Allowance for Loan Losses

The purpose of the allowance for loan losses is to provide for probable losses in the loan portfolio.  The allowance is increased by the provision for loan losses and by recoveries of previously charged-off loans.  Loan charge-offs decrease the allowance.

The Company uses certain practices to manage its credit risk.  These practices include (a) appropriate lending limits for loan officers, (b) a loan approval process, (c) careful underwriting of loan requests, including analysis of borrowers, collateral, and market risks, (d) regular monitoring of the portfolio, including diversification by type and geography, (e) review of loans by the Loan Review department, which operates independently of loan production, (f) regular meetings of the Credit Committee to discuss portfolio and policy changes and make decisions on large or unusual loan requests, and (g) regular meetings of the Asset Quality Committee which reviews the status of individual loans.

Risk grades are assigned as part of the origination process. From time to time risk grades may be modified as warranted by the facts and circumstances surrounding the credit.
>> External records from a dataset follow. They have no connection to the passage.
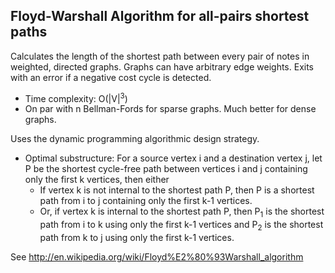 ﻿## Floyd-Warshall Algorithm for all-pairs shortest paths

Calculates the length of the shortest path between every pair of notes in weighted, directed graphs. Graphs can have arbitrary edge weights. Exits with an error if a negative cost cycle is detected.

* Time complexity: O(|V|<sup>3</sup>)
* On par with n Bellman-Fords for sparse graphs. Much better for dense graphs.

Uses the dynamic programming algorithmic design strategy.
* Optimal substructure: For a source vertex i and a destination vertex j, let P be the shortest cycle-free path between vertices i and j containing only the first k vertices, then either
  * If vertex k is not internal to the shortest path P, then P is a shortest path from i to j containing only the first k-1 vertices.
  * Or, if vertex k is internal to the shortest path P, then P<sub>1</sub> is the shortest path from i to k using only the first k-1 vertices and P<sub>2</sub> is the shortest path from k to j using only the first k-1 vertices.

See http://en.wikipedia.org/wiki/Floyd%E2%80%93Warshall_algorithm
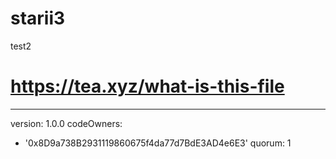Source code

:# starii3
test2
# https://tea.xyz/what-is-this-file
---
version: 1.0.0
codeOwners:
  - '0x8D9a738B2931119860675f4da77d7BdE3AD4e6E3'
quorum: 1
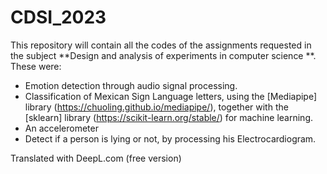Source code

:# CDSI_2023
This repository will contain all the codes of the assignments requested in the subject **Design and analysis of experiments in computer science
**. These were:

- Emotion detection through audio signal processing.
- Classification of Mexican Sign Language letters, using the [Mediapipe] library (https://chuoling.github.io/mediapipe/), together with the [sklearn] library (https://scikit-learn.org/stable/) for machine learning.
- An accelerometer
- Detect if a person is lying or not, by processing his Electrocardiogram.

Translated with DeepL.com (free version)
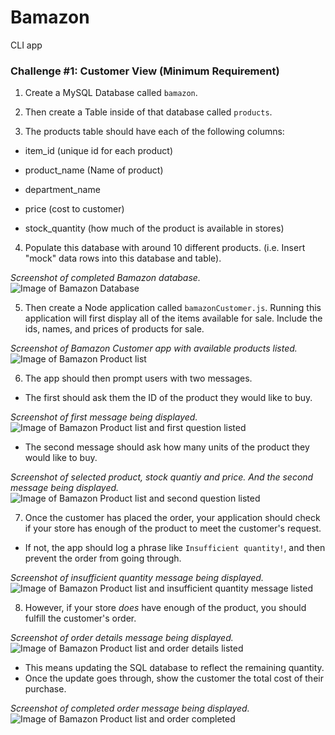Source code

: # Bamazon
CLI app

### Challenge #1: Customer View (Minimum Requirement)

1. Create a MySQL Database called `bamazon`.

2. Then create a Table inside of that database called `products`.

3. The products table should have each of the following columns:

* item_id (unique id for each product)

* product_name (Name of product)

* department_name

* price (cost to customer)

* stock_quantity (how much of the product is available in stores)

4. Populate this database with around 10 different products. (i.e. Insert "mock" data rows into this database and table).

*Screenshot of completed Bamazon database.*
![Image of Bamazon Database](assets/BamazonDB_1.png)

5. Then create a Node application called `bamazonCustomer.js`. Running this application will first display all of the items available for sale. Include the ids, names, and prices of products for sale.

*Screenshot of Bamazon Customer app with available products listed.*
![Image of Bamazon Product list](assets/Bamazon_node_1.png)

6. The app should then prompt users with two messages.
* The first should ask them the ID of the product they would like to buy.

*Screenshot of first message being displayed.*
![Image of Bamazon Product list and first question listed](assets/Bamazon_node_2.png)

* The second message should ask how many units of the product they would like to buy.

*Screenshot of selected product, stock quantiy and price.
And the second message being displayed.*
![Image of Bamazon Product list and second question listed](assets/Bamazon_node_3.png)

7. Once the customer has placed the order, your application should check if your store has enough of the product to meet the customer's request.

* If not, the app should log a phrase like `Insufficient quantity!`, and then prevent the order from going through.

*Screenshot of insufficient quantity message being displayed.*
![Image of Bamazon Product list and insufficient quantity message listed](assets/Bamazon_node_6.png)

8. However, if your store _does_ have enough of the product, you should fulfill the customer's order.

*Screenshot of order details message being displayed.*
![Image of Bamazon Product list and order details listed](assets/Bamazon_node_4.png)

* This means updating the SQL database to reflect the remaining quantity.
* Once the update goes through, show the customer the total cost of their purchase.

*Screenshot of completed order message being displayed.*
![Image of Bamazon Product list and order completed](assets/Bamazon_node_5.png)

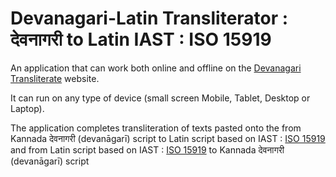 # Devanagari-Latin Transliterator : देवनागरी to Latin IAST : ISO 15919
An application that can work both online and offline on the [Devanagari Transliterate](https://vyshantha.github.io/devanagaritransliterate/) website. 

It can run on any type of device (small screen Mobile, Tablet, Desktop or Laptop). 

The application completes transliteration of texts pasted onto the from Kannada देवनागरी (devanāgarī) script to Latin script based on IAST : [ISO 15919](https://en.wikipedia.org/wiki/ISO_15919) and from Latin script based on IAST : [ISO 15919](https://en.wikipedia.org/wiki/ISO_15919) to Kannada देवनागरी (devanāgarī) script
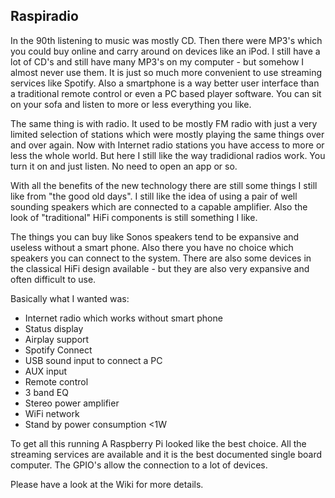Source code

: ## Raspiradio
In the 90th listening to music was mostly CD. Then there were MP3's which you could buy online and carry around on devices like an iPod. I still have a lot of CD's and still have many MP3's on my computer - but somehow I almost never use them. It is just so much more convenient to use streaming services like Spotify. Also a smartphone is a way better user interface than a traditional remote control or even a PC based player software. You can sit on your sofa and listen to more or less everything you like.

The same thing is with radio. It used to be mostly FM radio with just a very limited selection of stations which were mostly playing the same things over and over again. Now with Internet radio stations you have access to more or less the whole world. But here I still like the way tradidional radios work. You turn it on and just listen. No need to open an app or so.

With all the benefits of the new technology there are still some things I still like from "the good old days". I still like the idea of using a pair of well sounding speakers which are connected to a capable amplifier. Also the look of "traditional" HiFi components is still something I like. 

The things you can buy like Sonos speakers tend to be expansive and useless without a smart phone. Also there you have no choice which speakers you can connect to the system. There are also some devices in the classical HiFi design available - but they are also very expansive and often difficult to use.

Basically what I wanted was:
- Internet radio which works without smart phone
- Status display
- Airplay support
- Spotify Connect
- USB sound input to connect a PC
- AUX input
- Remote control 
- 3 band EQ
- Stereo power amplifier
- WiFi network
- Stand by power consumption <1W

To get all this running A Raspberry Pi looked like the best choice. All the streaming services are available and it is the best documented single board computer. The GPIO's allow the connection to a lot of devices.

Please have a look at the Wiki for more details.
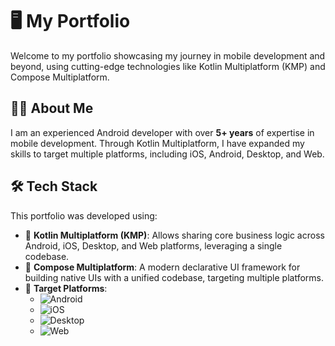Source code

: # 🖥️ My Portfolio

Welcome to my portfolio showcasing my journey in mobile development and beyond, using cutting-edge technologies like Kotlin Multiplatform (KMP) and Compose Multiplatform.

## 👨‍💻 About Me

I am an experienced Android developer with over **5+ years** of expertise in mobile development. Through Kotlin Multiplatform, I have expanded my skills to target multiple platforms, including iOS, Android, Desktop, and Web.

## 🛠️ Tech Stack

This portfolio was developed using:

- 🚀 **Kotlin Multiplatform (KMP)**: Allows sharing core business logic across Android, iOS, Desktop, and Web platforms, leveraging a single codebase.
- 🎨 **Compose Multiplatform**: A modern declarative UI framework for building native UIs with a unified codebase, targeting multiple platforms.
- 📱 **Target Platforms**:
  - ![Android](https://img.shields.io/badge/Android-3DDC84?logo=android&logoColor=white&style=flat-square)
  - ![iOS](https://img.shields.io/badge/iOS-000000?logo=apple&logoColor=white&style=flat-square)
  - ![Desktop](https://img.shields.io/badge/Desktop-0078D6?logo=windows&logoColor=white&style=flat-square)
  - ![Web](https://img.shields.io/badge/Web-4285F4?logo=google-chrome&logoColor=white&style=flat-square)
Calculations of the allowance for loan losses are prepared quarterly by the Loan Review department.  The Company’s Credit Committee, Audit Committee, and Board of Directors review the allowance for adequacy.  In determining the adequacy of the allowance, factors which are considered include, but are not limited to,  historical loss experience, the size and composition of the loan portfolio, loan risk ratings, nonperforming loans, impaired loans, other problem credits, the value and adequacy of collateral and guarantors, and national, regional and local economic conditions and trends.
 
The Company’s allowance for loan losses has two basic components:  the formula allowance and the specific allowance.  Each of these components is determined based upon estimates. The formula allowance uses historical loss experience as an indicator of future losses, along with various qualitative factors, including levels and trends in delinquencies, nonaccrual loans, charge-offs and recoveries, trends in volume and terms of loans, effects of changes in underwriting standards, experience of lending staff, economic conditions, and portfolio concentrations. In the formula allowance, the migrated historical loss rate is combined with the qualitative factors, resulting in an adjusted loss factor for each risk-grade category of loans.  Allowance calculations for consumer loans are calculated based on historical losses for each product category without regard to risk grade. This loss rate is combined with qualitative factors resulting in an adjusted loss factor for each product category.   The period-end balances for each loan risk-grade category are multiplied by the adjusted loss factor.  The formula allowance is calculated for a range of outcomes.  The specific allowance uses various techniques to arrive at an estimate of loss for specifically identified impaired loans. The use of these computed values is inherently subjective and actual losses could be greater or less than the estimates.
 
 
31

 
No single statistic, formula, or measurement determines the adequacy of the allowance.  Management makes subjective and complex judgments about matters that are inherently uncertain, and different amounts would be reported under different conditions or using different assumptions.  For analytical purposes, management allocates a portion of the allowance to specific loan categories and specific loans.  However, the entire allowance is used to absorb credit losses inherent in the loan portfolio, including identified and unidentified losses.
 
The relationships and ratios used in calculating the allowance, including the qualitative factors, may change from period to period.  Furthermore, management cannot provide assurance that in any particular period the Company will not have sizeable credit losses in relation to the amount reserved.  Management may find it necessary to significantly adjust the allowance, considering current factors at the time, including economic conditions, industry trends, and ongoing internal and external examination processes.  The allowance is also subject to regular regulatory examinations and determinations as to adequacy, which may take into account such factors as the methodology used to calculate the allowance and the size of the allowance in comparison to peer banks.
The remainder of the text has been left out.